Engelhardt S, Hoyt D, Coimbra R, Fortlage D, Holbrook T
Southern California Kaiser Permanente Medical Group, San Diego Medical Center, California, USA.
J Trauma. 2001 Oct;51(4):633-7; discussion 637-8. doi: 10.1097/00005373-200110000-00002.
Safer cars, decreased violence, and nonoperative management have changed the trauma patient's nature. We evaluated changes in a Level I trauma center over 15 years and considered their effect on trauma surgeons.
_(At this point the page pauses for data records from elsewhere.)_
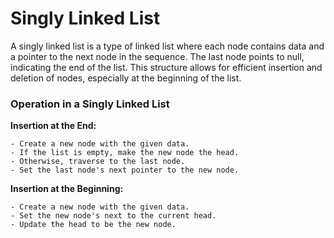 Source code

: # Singly Linked List

A singly linked list is a type of linked list where each node contains data and a pointer to the next node in the sequence. The last node points to null, indicating the end of the list. This structure allows for efficient insertion and deletion of nodes, especially at the beginning of the list.


### Operation in a Singly Linked List

**Insertion at the End:**

    - Create a new node with the given data.
    - If the list is empty, make the new node the head.
    - Otherwise, traverse to the last node.
    - Set the last node's next pointer to the new node.

**Insertion at the Beginning:**

    - Create a new node with the given data.
    - Set the new node's next to the current head.
    - Update the head to be the new node.

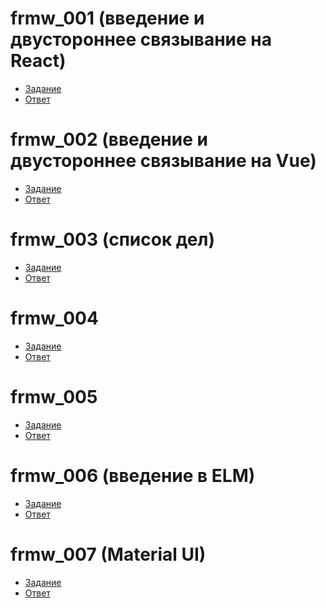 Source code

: # frmw_001 (введение и двустороннее связывание на React)
- [Задание](https://kodaktor.ru/frmw_001)
- [Ответ](https://kodaktor.ru/react_double_29fbf)
# frmw_002 (введение и двустороннее связывание на Vue)
- [Задание](https://kodaktor.ru/frmw_002)
- [Ответ](https://kodaktor.ru/frmw_2ead2)
# frmw_003 (список дел)
- [Задание](https://kodaktor.ru/frmw_003)
- [Ответ](https://kodaktor.ru/react_todo_cd4de)
# frmw_004 
- [Задание](https://kodaktor.ru/frmw_004)
- [Ответ](https://kodaktor.ru/frmw_dfb5c)
# frmw_005
- [Задание](https://kodaktor.ru/frmw_005)
- [Ответ](https://kodaktor.ru/frmw_60094)
# frmw_006 (введение в ELM)
- [Задание](https://kodaktor.ru/frmw_006)
- [Ответ]()
# frmw_007 (Material UI)
- [Задание](https://kodaktor.ru/frmw_007)
- [Ответ]()
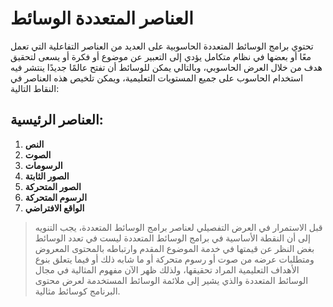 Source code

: # العناصر المتعددة الوسائط

تحتوي برامج الوسائط المتعددة الحاسوبية على العديد من العناصر التفاعلية التي تعمل معًا أو بعضها في نظام متكامل يؤدي إلى التعبير عن موضوع أو فكرة أو يسعى لتحقيق هدف من خلال العرض الحاسوبي، وبالتالي يمكن للوسائط أن تفتح عالمًا جديدًا ينتشر فيه استخدام الحاسوب على جميع المستويات التعليمية، ويمكن تلخيص هذه العناصر في النقاط التالية:

## العناصر الرئيسية:
1. **النص**
2. **الصوت**  
3. **الرسومات**
4. **الصور الثابتة**
5. **الصور المتحركة**
6. **الرسوم المتحركة**
7. **الواقع الافتراضي**

> قبل الاستمرار في العرض التفصيلي لعناصر برامج الوسائط المتعددة، يجب التنويه إلى أن النقطة الأساسية في برامج الوسائط المتعددة ليست في تعدد الوسائط بغض النظر عن قيمتها في خدمة الموضوع المقدم وارتباطه بالمحتوى المعروض ومتطلبات عرضه من صوت أو رسوم متحركة أو ما شابه ذلك أو فيما يتعلق بنوع الأهداف التعليمية المراد تحقيقها، ولذلك ظهر الآن مفهوم المثالية في مجال الوسائط المتعددة والذي يشير إلى ملائمة الوسائط المستخدمة لعرض محتوى البرنامج كوسائط مثالية.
From January 1985 through August 1999, 16,799 trauma registry patients were analyzed for mechanism of injury, Injury Severity Score, and procedures.
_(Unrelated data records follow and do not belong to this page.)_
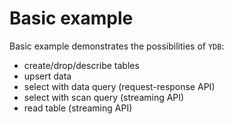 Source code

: # Basic example

Basic example demonstrates the possibilities of `YDB`:
 - create/drop/describe tables
 - upsert data
 - select with data query (request-response API)
 - select with scan query (streaming API)
 - read table (streaming API) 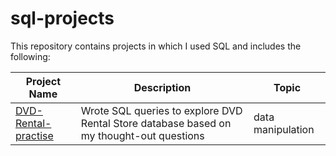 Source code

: # sql-projects
This repository contains projects in which I used SQL and includes the following:

Project Name  | Description   |  Topic
------------- | ------------- | ------------------
[DVD-Rental-practise](https://github.com/p1olem/sql-projects/blob/main/dvd-rental-practise.sql)  | Wrote SQL queries to explore DVD Rental Store database based on my thought-out questions  | data manipulation
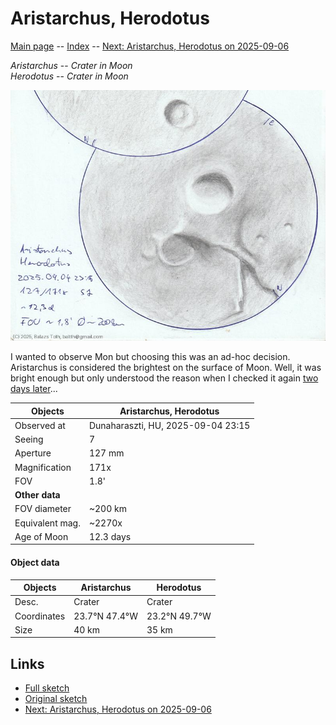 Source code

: # Aristarchus, Herodotus

[Main page](../index.md) -- [Index](../pages/obj_index.md) -- [Next: Aristarchus, Herodotus on 2025-09-06](../obs/aristarchus-herodotus-2025-09-06.md)

_Aristarchus_ -- _Crater in Moon_  
_Herodotus_ -- _Crater in Moon_  

![Aristarchus, Herodotus](../img/aristarchus-herodotus-20250905.jpg)

I wanted to observe Mon but choosing this was an ad-hoc decision.
Aristarchus is considered the brightest on the surface of Moon.
Well, it was bright enough but only understood the reason when
I checked it again [two days later](aristarchus-herodotus-2025-09-06.md)...

Objects | Aristarchus, Herodotus
-|-
Observed at | Dunaharaszti, HU, 2025-09-04 23:15
Seeing | 7
Aperture | 127 mm
Magnification | 171x
FOV | 1.8'
**Other data** |  
FOV diameter | ~200 km
Equivalent mag. | ~2270x
Age of Moon | 12.3 days


#### Object data

Objects | Aristarchus | Herodotus
-|-|-
Desc. | Crater | Crater
Coordinates | 23.7°N 47.4°W | 23.2°N 49.7°W
Size | 40 km | 35 km

## Links

- [Full sketch](../img/archimedes-aristillus-autolycus-aristarchus-herodotus-20250905.jpg)
- [Original sketch](../scan/20250905011040_001.jpg)
- [Next: Aristarchus, Herodotus on 2025-09-06](../obs/aristarchus-herodotus-2025-09-06.md)
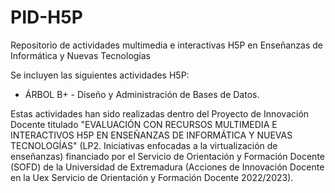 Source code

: # PID-H5P
Repositorio de actividades multimedia e interactivas H5P en Enseñanzas de Informática y Nuevas Tecnologías

Se incluyen las siguientes actividades H5P:

* ÁRBOL B+ - Diseño y Administración de Bases de Datos.

Estas actividades han sido realizadas dentro del Proyecto de Innovación Docente titulado "EVALUACIÓN CON RECURSOS MULTIMEDIA E INTERACTIVOS H5P EN ENSEÑANZAS DE INFORMÁTICA Y NUEVAS TECNOLOGÍAS" (LP2. Iniciativas enfocadas a la virtualización de enseñanzas) financiado por el Servicio de Orientación y Formación Docente (SOFD) de la Universidad de Extremadura (Acciones de Innovación Docente en la Uex Servicio de Orientación y Formación Docente 2022/2023).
Mean Injury Severity Score decreased from 15.9 to 10.7 and length of stay fell from 8.0 days to 5.9 days. There were significant decreases in penetrating trauma admissions and percentage of patients with Abbreviated Injury Scale score > 3 for head, chest, and abdomen. Frequency of craniotomy, thoracotomy, and laparotomy dropped dramatically.
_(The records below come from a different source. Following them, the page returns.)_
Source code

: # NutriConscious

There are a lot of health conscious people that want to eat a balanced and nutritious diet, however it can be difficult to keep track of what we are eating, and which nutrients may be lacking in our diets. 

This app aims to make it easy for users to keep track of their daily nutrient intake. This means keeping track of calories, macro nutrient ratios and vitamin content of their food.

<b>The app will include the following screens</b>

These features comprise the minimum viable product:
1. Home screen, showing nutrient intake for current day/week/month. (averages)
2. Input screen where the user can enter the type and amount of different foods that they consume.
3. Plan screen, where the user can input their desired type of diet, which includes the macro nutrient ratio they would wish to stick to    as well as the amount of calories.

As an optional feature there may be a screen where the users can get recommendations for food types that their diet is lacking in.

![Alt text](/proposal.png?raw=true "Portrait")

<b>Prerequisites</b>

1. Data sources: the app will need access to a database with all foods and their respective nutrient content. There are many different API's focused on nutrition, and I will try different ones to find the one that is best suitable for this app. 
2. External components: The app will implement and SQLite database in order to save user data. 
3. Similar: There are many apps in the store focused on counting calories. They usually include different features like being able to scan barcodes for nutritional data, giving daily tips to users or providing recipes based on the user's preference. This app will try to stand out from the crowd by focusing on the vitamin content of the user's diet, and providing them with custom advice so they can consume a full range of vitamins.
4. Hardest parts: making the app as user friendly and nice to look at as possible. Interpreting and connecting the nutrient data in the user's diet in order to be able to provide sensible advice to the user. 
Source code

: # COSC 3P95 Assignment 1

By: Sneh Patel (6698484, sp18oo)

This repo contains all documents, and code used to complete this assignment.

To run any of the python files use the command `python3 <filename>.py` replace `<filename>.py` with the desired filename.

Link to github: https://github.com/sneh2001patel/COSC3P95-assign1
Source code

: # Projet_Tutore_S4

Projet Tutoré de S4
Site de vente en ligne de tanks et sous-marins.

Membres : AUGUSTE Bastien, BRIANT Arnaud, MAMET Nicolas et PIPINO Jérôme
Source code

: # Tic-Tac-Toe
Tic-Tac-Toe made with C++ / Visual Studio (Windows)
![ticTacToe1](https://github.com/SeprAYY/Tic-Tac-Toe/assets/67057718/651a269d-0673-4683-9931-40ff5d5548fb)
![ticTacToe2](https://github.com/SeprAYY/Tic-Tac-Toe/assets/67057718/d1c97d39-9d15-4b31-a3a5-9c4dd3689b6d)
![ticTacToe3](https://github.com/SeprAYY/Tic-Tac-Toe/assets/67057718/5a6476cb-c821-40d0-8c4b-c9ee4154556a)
Significant decreases in injury severity, penetrating violence, and operations have occurred over 15 years. These changes will have profound effects on the practice of trauma surgeons and on surgical education.
更安全的汽车、暴力事件减少以及非手术治疗方法改变了创伤患者的特性。我们评估了一家一级创伤中心在15年中的变化,并考虑了这些变化对外科创伤医生的影响。
对1985年1月至1999年8月期间创伤登记处的16799名患者的受伤机制、损伤严重程度评分及治疗程序进行了分析。
平均损伤严重程度评分从15.9降至10.7,住院时间从8.0天降至5.9天。穿透性创伤入院人数以及头部、胸部和腹部简明损伤定级评分>3的患者百分比显著下降。开颅手术、开胸手术和剖腹手术的频率大幅下降。
在15年中,损伤严重程度、穿透性暴力事件和手术数量均显著下降。这些变化将对外科创伤医生的业务实践及外科教育产生深远影响。